All of lore.kernel.org
 help / color / mirror / Atom feed
From: Mike Kravetz <mike.kravetz@oracle.com>
To: linux-mm@kvack.org, linux-kernel@vger.kernel.org
Cc: Naoya Horiguchi <naoya.horiguchi@linux.dev>,
	David Hildenbrand <david@redhat.com>,
	Axel Rasmussen <axelrasmussen@google.com>,
	Mina Almasry <almasrymina@google.com>,
	Peter Xu <peterx@redhat.com>, Rik van Riel <riel@surriel.com>,
	Vlastimil Babka <vbabka@suse.cz>,
	Matthew Wilcox <willy@infradead.org>,
	Andrew Morton <akpm@linux-foundation.org>,
	Mike Kravetz <mike.kravetz@oracle.com>,
	Wei Chen <harperchen1110@gmail.com>,
	stable@vger.kernel.org
Subject: [PATCH v2] hugetlb: don't delete vma_lock in hugetlb MADV_DONTNEED processing
Date: Sat, 22 Oct 2022 19:50:47 -0700	[thread overview]
Message-ID: <20221023025047.470646-1-mike.kravetz@oracle.com> (raw)

madvise(MADV_DONTNEED) ends up calling zap_page_range() to clear the
page tables associated with the address range.  For hugetlb vmas,
zap_page_range will call __unmap_hugepage_range_final.  However,
__unmap_hugepage_range_final assumes the passed vma is about to be
removed and deletes the vma_lock to prevent pmd sharing as the vma is
on the way out.  In the case of madvise(MADV_DONTNEED) the vma remains,
but the missing vma_lock prevents pmd sharing and could potentially
lead to issues with truncation/fault races.

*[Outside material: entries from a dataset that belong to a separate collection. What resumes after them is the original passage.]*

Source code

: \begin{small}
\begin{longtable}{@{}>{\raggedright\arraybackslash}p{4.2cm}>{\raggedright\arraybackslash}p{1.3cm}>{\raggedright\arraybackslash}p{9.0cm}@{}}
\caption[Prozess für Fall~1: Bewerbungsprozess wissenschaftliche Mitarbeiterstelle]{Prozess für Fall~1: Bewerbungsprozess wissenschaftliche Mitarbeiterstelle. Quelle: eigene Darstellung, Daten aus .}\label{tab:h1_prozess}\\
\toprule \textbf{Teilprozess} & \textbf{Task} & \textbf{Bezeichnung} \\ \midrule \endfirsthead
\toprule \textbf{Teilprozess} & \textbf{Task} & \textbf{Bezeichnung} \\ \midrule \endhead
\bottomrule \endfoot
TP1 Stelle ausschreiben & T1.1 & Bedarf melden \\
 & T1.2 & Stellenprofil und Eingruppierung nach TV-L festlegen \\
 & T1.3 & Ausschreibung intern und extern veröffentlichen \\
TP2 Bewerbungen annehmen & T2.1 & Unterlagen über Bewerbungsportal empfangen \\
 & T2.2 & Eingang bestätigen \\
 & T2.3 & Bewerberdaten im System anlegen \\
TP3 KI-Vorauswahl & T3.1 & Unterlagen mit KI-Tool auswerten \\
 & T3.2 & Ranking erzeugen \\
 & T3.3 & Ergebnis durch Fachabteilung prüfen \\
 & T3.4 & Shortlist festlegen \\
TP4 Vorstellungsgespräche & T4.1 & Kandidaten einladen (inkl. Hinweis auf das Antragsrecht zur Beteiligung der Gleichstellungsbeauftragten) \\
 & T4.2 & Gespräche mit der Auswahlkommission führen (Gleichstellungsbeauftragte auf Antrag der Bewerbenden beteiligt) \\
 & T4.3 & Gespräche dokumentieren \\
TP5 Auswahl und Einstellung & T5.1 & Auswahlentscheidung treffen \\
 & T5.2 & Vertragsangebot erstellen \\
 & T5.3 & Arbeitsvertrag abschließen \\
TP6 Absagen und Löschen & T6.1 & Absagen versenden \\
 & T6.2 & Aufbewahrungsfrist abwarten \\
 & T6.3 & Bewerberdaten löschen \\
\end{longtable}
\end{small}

This issue was originally reported here [1] as a BUG triggered in
page_try_dup_anon_rmap.  Prior to the introduction of the hugetlb
vma_lock, __unmap_hugepage_range_final cleared the VM_MAYSHARE flag to
prevent pmd sharing.  Subsequent faults on this vma were confused as
VM_MAYSHARE indicates a sharable vma, but was not set so page_mapping
was not set in new pages added to the page table.  This resulted in
pages that appeared anonymous in a VM_SHARED vma and triggered the BUG.

Create a new routine clear_hugetlb_page_range() that can be called from
madvise(MADV_DONTNEED) for hugetlb vmas.  It has the same setup as
zap_page_range, but does not delete the vma_lock.

[1] https://lore.kernel.org/lkml/CAO4mrfdLMXsao9RF4fUE8-Wfde8xmjsKrTNMNC9wjUb6JudD0g@mail.gmail.com/

Fixes: 90e7e7f5ef3f ("mm: enable MADV_DONTNEED for hugetlb mappings")
Reported-by: Wei Chen <harperchen1110@gmail.com>
Signed-off-by: Mike Kravetz <mike.kravetz@oracle.com>
Cc: <stable@vger.kernel.org>
---
v2 - Fix build issues associated with !CONFIG_ADVISE_SYSCALLS

 include/linux/hugetlb.h |  7 +++++
 mm/hugetlb.c            | 62 +++++++++++++++++++++++++++++++++--------
 mm/madvise.c            |  5 +++-
 3 files changed, 61 insertions(+), 13 deletions(-)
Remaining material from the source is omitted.